> **Task details**:
What is needed is the full listing written out exactly, minus the pictures.

> **Records**:
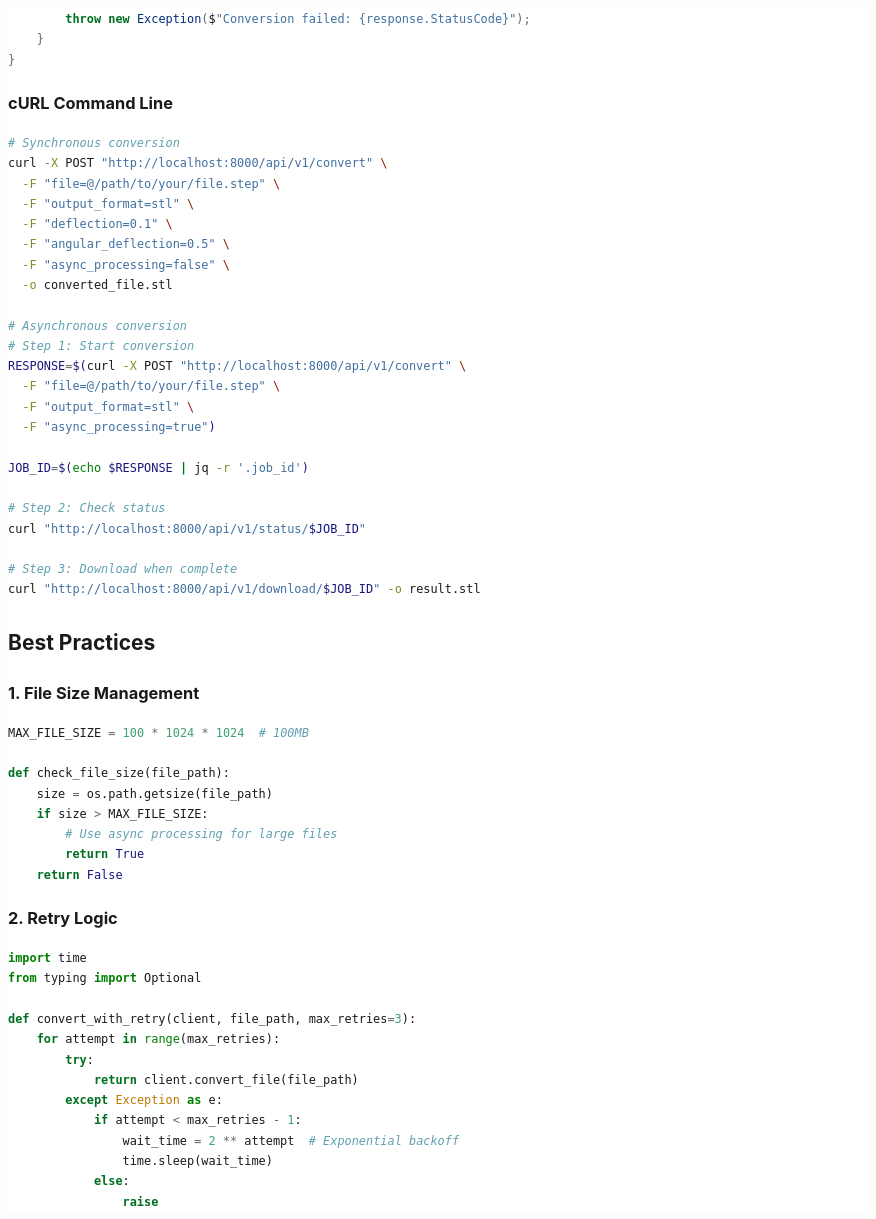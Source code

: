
 ```csharp
        throw new Exception($"Conversion failed: {response.StatusCode}");
    }
}
```

### cURL Command Line
```bash
# Synchronous conversion
curl -X POST "http://localhost:8000/api/v1/convert" \
  -F "file=@/path/to/your/file.step" \
  -F "output_format=stl" \
  -F "deflection=0.1" \
  -F "angular_deflection=0.5" \
  -F "async_processing=false" \
  -o converted_file.stl

# Asynchronous conversion
# Step 1: Start conversion
RESPONSE=$(curl -X POST "http://localhost:8000/api/v1/convert" \
  -F "file=@/path/to/your/file.step" \
  -F "output_format=stl" \
  -F "async_processing=true")

JOB_ID=$(echo $RESPONSE | jq -r '.job_id')

# Step 2: Check status
curl "http://localhost:8000/api/v1/status/$JOB_ID"

# Step 3: Download when complete
curl "http://localhost:8000/api/v1/download/$JOB_ID" -o result.stl
```

## Best Practices

### 1. File Size Management
```python
MAX_FILE_SIZE = 100 * 1024 * 1024  # 100MB

def check_file_size(file_path):
    size = os.path.getsize(file_path)
    if size > MAX_FILE_SIZE:
        # Use async processing for large files
        return True
    return False
```

### 2. Retry Logic
```python
import time
from typing import Optional

def convert_with_retry(client, file_path, max_retries=3):
    for attempt in range(max_retries):
        try:
            return client.convert_file(file_path)
        except Exception as e:
            if attempt < max_retries - 1:
                wait_time = 2 ** attempt  # Exponential backoff
                time.sleep(wait_time)
            else:
                raise
```
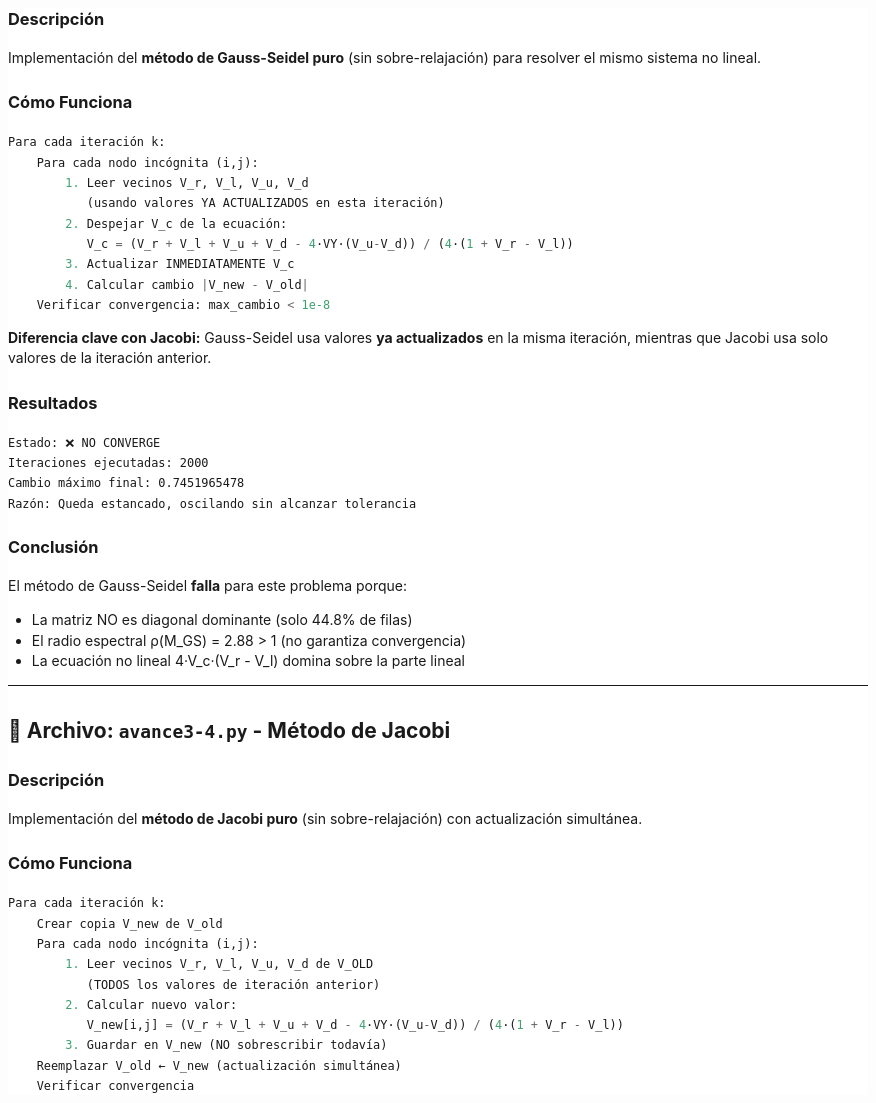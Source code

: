 ### **Descripción**
Implementación del **método de Gauss-Seidel puro** (sin sobre-relajación) para resolver el mismo sistema no lineal.

### **Cómo Funciona**

```python
Para cada iteración k:
    Para cada nodo incógnita (i,j):
        1. Leer vecinos V_r, V_l, V_u, V_d
           (usando valores YA ACTUALIZADOS en esta iteración)
        2. Despejar V_c de la ecuación:
           V_c = (V_r + V_l + V_u + V_d - 4·VY·(V_u-V_d)) / (4·(1 + V_r - V_l))
        3. Actualizar INMEDIATAMENTE V_c
        4. Calcular cambio |V_new - V_old|
    Verificar convergencia: max_cambio < 1e-8
```

**Diferencia clave con Jacobi:** Gauss-Seidel usa valores **ya actualizados** en la misma iteración, mientras que Jacobi usa solo valores de la iteración anterior.

### **Resultados**

```
Estado: ❌ NO CONVERGE
Iteraciones ejecutadas: 2000
Cambio máximo final: 0.7451965478
Razón: Queda estancado, oscilando sin alcanzar tolerancia
```

### **Conclusión**

El método de Gauss-Seidel **falla** para este problema porque:
- La matriz NO es diagonal dominante (solo 44.8% de filas)
- El radio espectral ρ(M_GS) = 2.88 > 1 (no garantiza convergencia)
- La ecuación no lineal 4·V_c·(V_r - V_l) domina sobre la parte lineal

---

## 📁 Archivo: `avance3-4.py` - Método de Jacobi

### **Descripción**
Implementación del **método de Jacobi puro** (sin sobre-relajación) con actualización simultánea.

### **Cómo Funciona**

```python
Para cada iteración k:
    Crear copia V_new de V_old
    Para cada nodo incógnita (i,j):
        1. Leer vecinos V_r, V_l, V_u, V_d de V_OLD
           (TODOS los valores de iteración anterior)
        2. Calcular nuevo valor:
           V_new[i,j] = (V_r + V_l + V_u + V_d - 4·VY·(V_u-V_d)) / (4·(1 + V_r - V_l))
        3. Guardar en V_new (NO sobrescribir todavía)
    Reemplazar V_old ← V_new (actualización simultánea)
    Verificar convergencia
```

> **Your solution**:
Source code

:
 ```csharp
        throw new Exception($"Conversion failed: {response.StatusCode}");
    }
}
```

### cURL Command Line
```bash
# Synchronous conversion
curl -X POST "http://localhost:8000/api/v1/convert" \
  -F "file=@/path/to/your/file.step" \
  -F "output_format=stl" \
  -F "deflection=0.1" \
  -F "angular_deflection=0.5" \
  -F "async_processing=false" \
  -o converted_file.stl

# Asynchronous conversion
# Step 1: Start conversion
RESPONSE=$(curl -X POST "http://localhost:8000/api/v1/convert" \
  -F "file=@/path/to/your/file.step" \
  -F "output_format=stl" \
  -F "async_processing=true")

JOB_ID=$(echo $RESPONSE | jq -r '.job_id')

# Step 2: Check status
curl "http://localhost:8000/api/v1/status/$JOB_ID"

# Step 3: Download when complete
curl "http://localhost:8000/api/v1/download/$JOB_ID" -o result.stl
```

## Best Practices

### 1. File Size Management
```python
MAX_FILE_SIZE = 100 * 1024 * 1024  # 100MB

def check_file_size(file_path):
    size = os.path.getsize(file_path)
    if size > MAX_FILE_SIZE:
        # Use async processing for large files
        return True
    return False
```

### 2. Retry Logic
```python
import time
from typing import Optional

def convert_with_retry(client, file_path, max_retries=3):
    for attempt in range(max_retries):
        try:
            return client.convert_file(file_path)
        except Exception as e:
            if attempt < max_retries - 1:
                wait_time = 2 ** attempt  # Exponential backoff
                time.sleep(wait_time)
            else:
                raise
```
Source code

: ### **Descripción**
Implementación del **método de Gauss-Seidel puro** (sin sobre-relajación) para resolver el mismo sistema no lineal.

### **Cómo Funciona**

```python
Para cada iteración k:
    Para cada nodo incógnita (i,j):
        1. Leer vecinos V_r, V_l, V_u, V_d
           (usando valores YA ACTUALIZADOS en esta iteración)
        2. Despejar V_c de la ecuación:
           V_c = (V_r + V_l + V_u + V_d - 4·VY·(V_u-V_d)) / (4·(1 + V_r - V_l))
        3. Actualizar INMEDIATAMENTE V_c
        4. Calcular cambio |V_new - V_old|
    Verificar convergencia: max_cambio < 1e-8
```

**Diferencia clave con Jacobi:** Gauss-Seidel usa valores **ya actualizados** en la misma iteración, mientras que Jacobi usa solo valores de la iteración anterior.

### **Resultados**

```
Estado: ❌ NO CONVERGE
Iteraciones ejecutadas: 2000
Cambio máximo final: 0.7451965478
Razón: Queda estancado, oscilando sin alcanzar tolerancia
```

### **Conclusión**

El método de Gauss-Seidel **falla** para este problema porque:
- La matriz NO es diagonal dominante (solo 44.8% de filas)
- El radio espectral ρ(M_GS) = 2.88 > 1 (no garantiza convergencia)
- La ecuación no lineal 4·V_c·(V_r - V_l) domina sobre la parte lineal

---

## 📁 Archivo: `avance3-4.py` - Método de Jacobi

### **Descripción**
Implementación del **método de Jacobi puro** (sin sobre-relajación) con actualización simultánea.

### **Cómo Funciona**

```python
Para cada iteración k:
    Crear copia V_new de V_old
    Para cada nodo incógnita (i,j):
        1. Leer vecinos V_r, V_l, V_u, V_d de V_OLD
           (TODOS los valores de iteración anterior)
        2. Calcular nuevo valor:
           V_new[i,j] = (V_r + V_l + V_u + V_d - 4·VY·(V_u-V_d)) / (4·(1 + V_r - V_l))
        3. Guardar en V_new (NO sobrescribir todavía)
    Reemplazar V_old ← V_new (actualización simultánea)
    Verificar convergencia
```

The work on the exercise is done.